1
votes

I want to make a projection as a performance wise but the select part returns an anonymous type and I can't to make required mapping.

 var jobDegreesQuery = _context.JOBDEGREEs.AsQueryable().Select(d=> new {d.DEGREE_CODE,d.DEGREE_NAME });

            if (!String.IsNullOrWhiteSpace(name))
                jobDegreesQuery = jobDegreesQuery.Where(c => c.DEGREE_NAME.Contains(name));

            var jobDegreeDTOs = jobDegreesQuery
               .ToList()
               .Select(Mapper.Map<JOBDEGREE, JobDegreeDTO>); //The error

The type arguments for method 'Enumerable.Select(IEnumerable, Func)' cannot be inferred from the usage.

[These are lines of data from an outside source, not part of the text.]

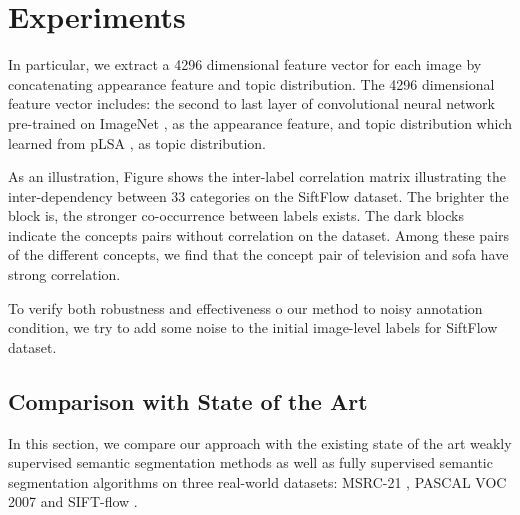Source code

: \section{Experiments}
In particular, we extract a 4296 dimensional feature vector for each image by concatenating appearance feature and topic distribution. The 4296 dimensional feature vector includes: the second to last layer of convolutional neural network\cite{simonyan2014very} pre-trained on ImageNet \cite{russakovsky2014imagenet}, as the appearance feature, and topic distribution which learned from pLSA \cite{hofmann1999probabilistic}, as topic distribution.

As an illustration, Figure shows the inter-label correlation matrix illustrating the inter-dependency between 33 categories on the SiftFlow dataset. The brighter the block is, the stronger co-occurrence between labels exists. The dark blocks indicate the concepts pairs without correlation on the dataset.
Among these pairs of the different concepts, we find that the concept pair of television and sofa have strong correlation.

To verify both robustness and effectiveness o our method to noisy annotation condition, we try to add some noise to the initial image-level labels for SiftFlow dataset.


\subsection{Comparison with State of the Art}
In this section, we compare our approach with the existing state of the art weakly supervised semantic segmentation methods as well as fully supervised semantic segmentation algorithms on three real-world datasets: MSRC-21 \cite{shotton2006textonboost}, PASCAL VOC 2007 \cite{pascal-voc-2007} and SIFT-flow \cite{liu2011nonparametric}.

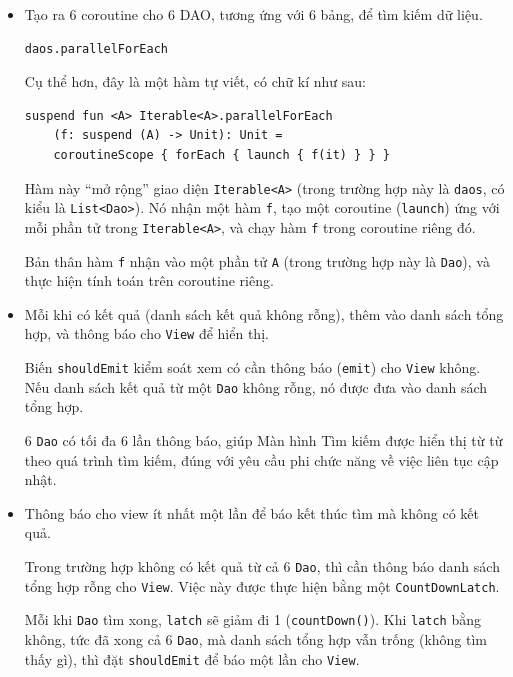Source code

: \documentclass[../../thesis]{subfiles}
\begin{document}
\begin{itemize}
    \item
        Tạo ra 6 coroutine cho 6 DAO, tương ứng với 6 bảng, để tìm kiếm dữ liệu.

        \begin{verbatim}
daos.parallelForEach
        \end{verbatim}

        Cụ thể hơn, đây là một hàm tự viết, có chữ kí như sau:

        \begin{verbatim}
suspend fun <A> Iterable<A>.parallelForEach
    (f: suspend (A) -> Unit): Unit =
    coroutineScope { forEach { launch { f(it) } } }
        \end{verbatim}

        Hàm này ``mở rộng'' giao diện \texttt{Iterable<A>} (trong trường hợp này
        là \texttt{daos}, có kiểu là \texttt{List<Dao>}). Nó nhận một hàm
        \texttt{f}, tạo một coroutine (\texttt{launch}) ứng với mỗi phần tử
        trong \texttt{Iterable<A>}, và chạy hàm \texttt{f} trong coroutine riêng
        đó.

        Bản thân hàm \texttt{f} nhận vào một phần tử \texttt{A} (trong trường
        hợp này là \texttt{Dao}), và thực hiện tính toán trên coroutine riêng.
    \item
        Mỗi khi có kết quả (danh sách kết quả không rỗng), thêm vào danh sách
        tổng hợp, và thông báo cho \texttt{View} để hiển thị.

        Biến \texttt{shouldEmit} kiểm soát xem có cần thông báo (\texttt{emit})
        cho \texttt{View} không. Nếu danh sách kết quả từ một \texttt{Dao} không
        rỗng, nó được đưa vào danh sách tổng hợp.

        6 \texttt{Dao} có tối đa 6 lần thông báo, giúp Màn hình Tìm kiếm được
        hiển thị từ từ theo quá trình tìm kiếm, đúng với yêu cầu phi chức năng
        về việc liên tục cập nhật.
    \item
        Thông báo cho view ít nhất một lần để báo kết thúc tìm mà không có kết
        quả.

        Trong trường hợp không có kết quả từ cả 6 \texttt{Dao}, thì cần thông
        báo danh sách tổng hợp rỗng cho \texttt{View}. Việc này được thực hiện
        bằng một \texttt{CountDownLatch}.

        Mỗi khi \texttt{Dao} tìm xong, \texttt{latch} sẽ giảm đi 1
        (\texttt{countDown()}). Khi \texttt{latch} bằng không, tức đã xong cả 6
        \texttt{Dao}, mà danh sách tổng hợp vẫn trống (không tìm thấy gì), thì
        đặt \texttt{shouldEmit} để báo một lần cho \texttt{View}.


\end{itemize}
\end{document}
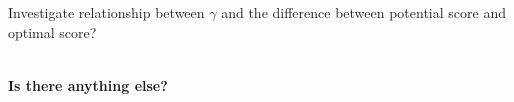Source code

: \documentclass{article}
\theoremstyle{plain}
\theoremstyle{definition}
\theoremstyle{remark}
\begin{document}
Investigate relationship between $\gamma$ and the difference between potential score and optimal score? \\\

\textbf{Is there anything else?}

%
\end{document}
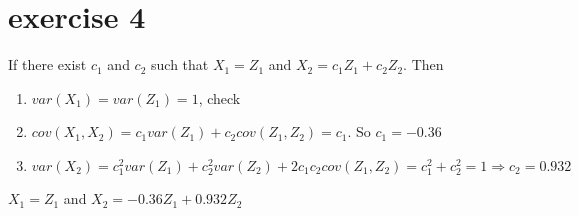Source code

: \documentclass{article}
\begin{document}
\section{exercise 4}
If there exist $c_1$ and $c_2$ such that $X_1 = Z_1$ and $X_2 = c_1 Z_1 + c_2 Z_2$. Then
\begin{enumerate}
    \item $var(X_1) = var(Z_1) = 1$, check
    \item $cov(X_1, X_2) = c_1 var(Z_1) + c_2 cov(Z_1, Z_2) = c_1$. So ${c_1 = -0.36}$
    \item $var(X_2) = c_1^2 var(Z_1) + c_2^2 var(Z_2) + 2c_1 c_2 cov(Z_1, Z_2) = c_1^2 + c_2^2 = 1 \Rightarrow{c_2 = 0.932}$
\end{enumerate}
$\boxed{X_1 = Z_1}$ and $\boxed{X_2 = -0.36 Z_1 + 0.932 Z_2}$
\end{document}
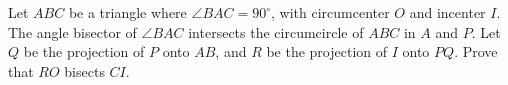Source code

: Let $ABC$ be a triangle where $\angle BAC = 90^{\circ}$, with circumcenter $O$ and incenter $I$.
The angle bisector of $\angle BAC$ intersects the circumcircle of $ABC$ in $A$ and $P$.
Let $Q$ be the projection of $P$ onto $AB$, and $R$ be the projection of $I$ onto $PQ$.
Prove that $RO$ bisects $CI$.
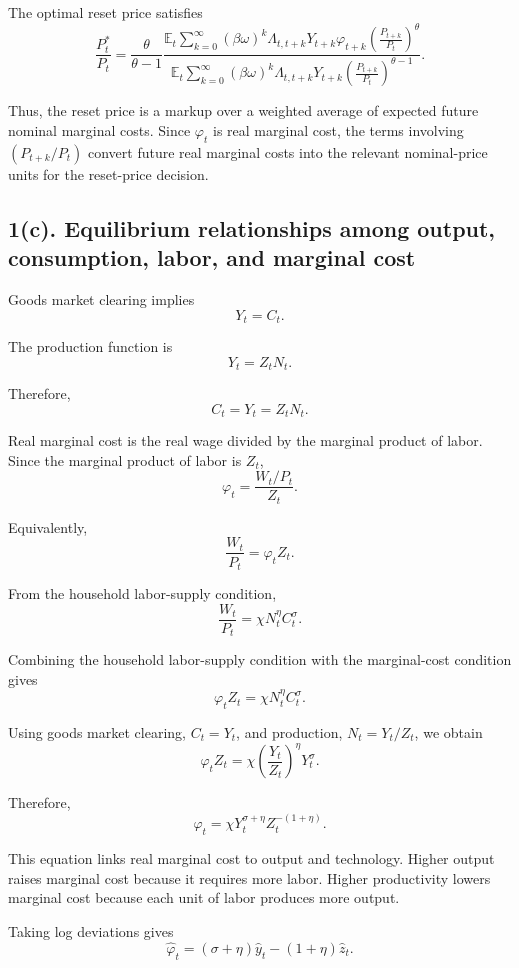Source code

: \documentclass[12pt]{article}
\begin{document}
The optimal reset price satisfies
\[
\boxed{
\frac{P_t^*}{P_t}
=
\frac{\theta}{\theta-1}
\frac{
\mathbb{E}_t
\sum_{k=0}^{\infty}
(\beta\omega)^k
\Lambda_{t,t+k}
Y_{t+k}
\varphi_{t+k}
\left(\frac{P_{t+k}}{P_t}\right)^\theta
}{
\mathbb{E}_t
\sum_{k=0}^{\infty}
(\beta\omega)^k
\Lambda_{t,t+k}
Y_{t+k}
\left(\frac{P_{t+k}}{P_t}\right)^{\theta-1}
}.
}
\]

Thus, the reset price is a markup over a weighted average of expected future nominal marginal costs. Since $\varphi_t$ is real marginal cost, the terms involving $\left(P_{t+k}/P_t\right)$ convert future real marginal costs into the relevant nominal-price units for the reset-price decision.

\subsection*{1(c). Equilibrium relationships among output, consumption, labor, and marginal cost}

Goods market clearing implies
\[
Y_t=C_t.
\]

The production function is
\[
Y_t=Z_tN_t.
\]

Therefore,
\[
C_t=Y_t=Z_tN_t.
\]

Real marginal cost is the real wage divided by the marginal product of labor. Since the marginal product of labor is $Z_t$,
\[
\boxed{
\varphi_t
=
\frac{W_t/P_t}{Z_t}.
}
\]

Equivalently,
\[
\boxed{
\frac{W_t}{P_t}
=
\varphi_t Z_t.
}
\]

From the household labor-supply condition,
\[
\frac{W_t}{P_t}
=
\chi N_t^\eta C_t^\sigma.
\]

Combining the household labor-supply condition with the marginal-cost condition gives
\[
\boxed{
\varphi_t Z_t
=
\chi N_t^\eta C_t^\sigma.
}
\]

Using goods market clearing, $C_t=Y_t$, and production, $N_t=Y_t/Z_t$, we obtain
\[
\varphi_t Z_t
=
\chi
\left(
\frac{Y_t}{Z_t}
\right)^\eta
Y_t^\sigma.
\]

Therefore,
\[
\boxed{
\varphi_t
=
\chi
Y_t^{\sigma+\eta}
Z_t^{-(1+\eta)}.
}
\]

This equation links real marginal cost to output and technology. Higher output raises marginal cost because it requires more labor. Higher productivity lowers marginal cost because each unit of labor produces more output.

Taking log deviations gives
\[
\boxed{
\hat{\varphi}_t
=
(\sigma+\eta)\hat{y}_t
-
(1+\eta)\hat{z}_t.
}
\]
\end{document}
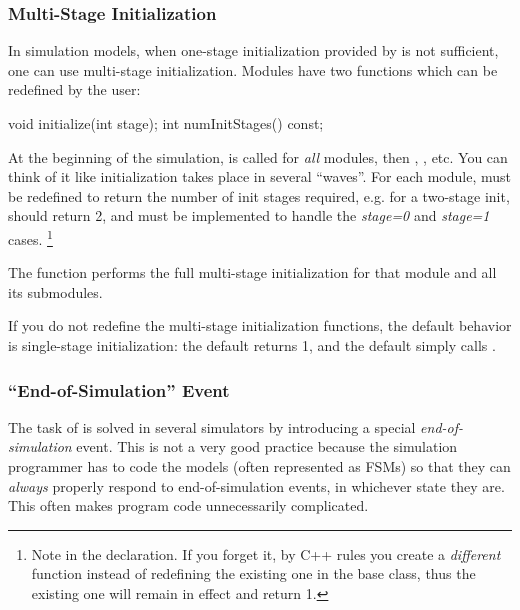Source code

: \subsubsection{Multi-Stage Initialization}
\label{sec:simple-modules:multi-stage-init}


In simulation models, when one-stage
initialization provided by 
is not sufficient, one can use multi-stage
initialization.  Modules have two
functions which can be redefined by the user:

\begin{cpp}
void initialize(int stage);
int numInitStages() const;
\end{cpp}

At the beginning of the simulation, 
is called for \textit{all} modules, then ,
, etc. You can think of it like
initialization takes place in several ``waves''. For each module,
 must be redefined to return the number of init
stages required, e.g. for a two-stage init, 
should return 2, and  must be implemented to
handle the \textit{stage=0} and \textit{stage=1} cases.
  \footnote{Note  in the  declaration.
  If you forget it, by C++ rules you create a \textit{different} function
  instead of redefining the existing one in the base class, thus the
  existing one will remain in effect and return 1.}

The  function performs the full multi-stage initialization
for that module and all its submodules.

If you do not redefine the multi-stage initialization functions, the
default behavior is single-stage initialization: the default
 returns 1, and the default 
simply calls .


\subsubsection{``End-of-Simulation'' Event}

The task of  is solved in several simulators
by introducing a special \textit{end-of-simulation} event.
This is not a very good practice because the simulation programmer has to
code the models (often represented as FSMs) so that they can \textit{always}
properly respond to end-of-simulation events, in whichever state they are. This
often makes program code unnecessarily complicated.

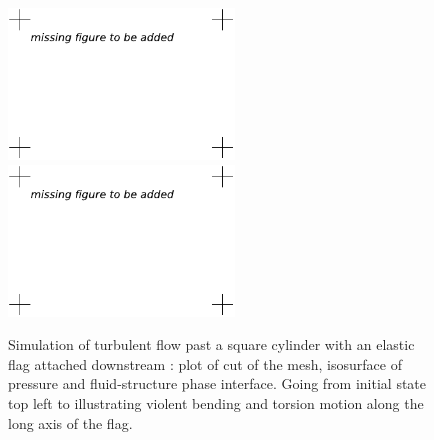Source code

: \begin{figure}[!h]
{\includegraphics[width=6cm]{chapters/hoffman-1/pdf/cube550.pdf}
\includegraphics[width=6cm]{chapters/hoffman-1/pdf/cube649.pdf}
}
\caption{
Simulation of turbulent flow past a square cylinder with an elastic
flag attached downstream \cite{HoffmanJanssonLoggEtAl2009}: plot of cut of
the mesh, isosurface of pressure and fluid-structure phase
interface. Going from initial state top left to illustrating violent
bending and torsion motion along the long axis of the flag.  }
\label{fig:flag}
\end{figure}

Try specifying the type arguments explicitly.

How can I do the projection and map to DTO Successfully ?

2
You should use ProjectTo here.Gert Arnold

2 Answers

2
votes

As I understand you want to map JOBDEGREEs to JobDegreeDTO. You are first selecting it as anonymous type, so I think AutoMapper can not map because you are giving anon. type.

Change your code as below it will perform better:

IQueryable<JOBDEGREEs> jobDegreesQuery = _context.JOBDEGREEs; // it is already queryable

if (!String.IsNullOrWhiteSpace(name))
    jobDegreesQuery = jobDegreesQuery.Where(c => c.DEGREE_NAME.Contains(name));

var jobDegreeDTOs = jobDegreesQuery
   //.Select(d=> new {d.DEGREE_CODE,d.DEGREE_NAME }) // do you need this?
   .Select(d => Mapper.Map<JOBDEGREE, JobDegreeDTO>(d)); // here you can give any expression
   .ToList()
1
votes

What is the result of your ToList()? It is a List of objects of some anonymous class, that contains data extracted from your sequence of JobDegrees

Whenever you want to use Enumerable.Select on a sequence of objects, you'll first have to name an identifier that represents one element of your sequence. This identifier is the part before the =>. After the => you'll write the code to return one object using this input identifier.

This is a difficult way to say something like:

IEnumerable<Person> myPersons = ...
var firstNames = myPersns.Select(person => person.FirstName);

Here the person before the => represents one item of your collection of Persons. Hence person seems a proper name for this identifier.

If you want you can use any identifier to identify a person, although not all identifiers will improve readability:

var firstNames = myPersns.Select(x => x.FirstName);

When using LINQ and entity framework it is good practice to identify collections with plural nouns and elements of collections with singular nouns.

After the => you write some code that uses this input person to return exactly one object. In this example the FirstName of the person.

Back to your question

The result of your ToList is a sequence of objects with a DegreeCode and a DegreeName.

If you want to convert every object in your sequence into one other object (this is called projection), you'll have to identify one object of your sequence before the '=>'.

For example

...ToList()
.Select(extractedDegreeData => ...)

Here, every extractedDegreeData corresponds with one element of your list.

Now what do you want to do with one such extractedDegreeData? You want to return the return value of Mapper.Map<JOBDEGREE, JobDegreeDTO>(extractedDegreeData).

Therefore your code should be like:

...ToList()
.Select(extractedDegreeData => Mapper.Map<JOBDEGREE, JobDegreeDTO>(extractedDegreeData));

Advice:

While constructing your LINQ query, don't use functions like ToList, or any other functions that does not return IEnumerable<TResult>, it is a waste of processing power. What if after your Select you would have put Take(2)? What a waste to create the complete list of 1000 elements if you only wanted the first two!

Therefore functions like ToList, FirstOrDefault, Max, Count should always be the last in your linq query.

Finally: dbContext.JobDegrees is a DbSet<JobDegree>, which implements IQueryable<JobDegree>, hence there is no need to use AsQueryable.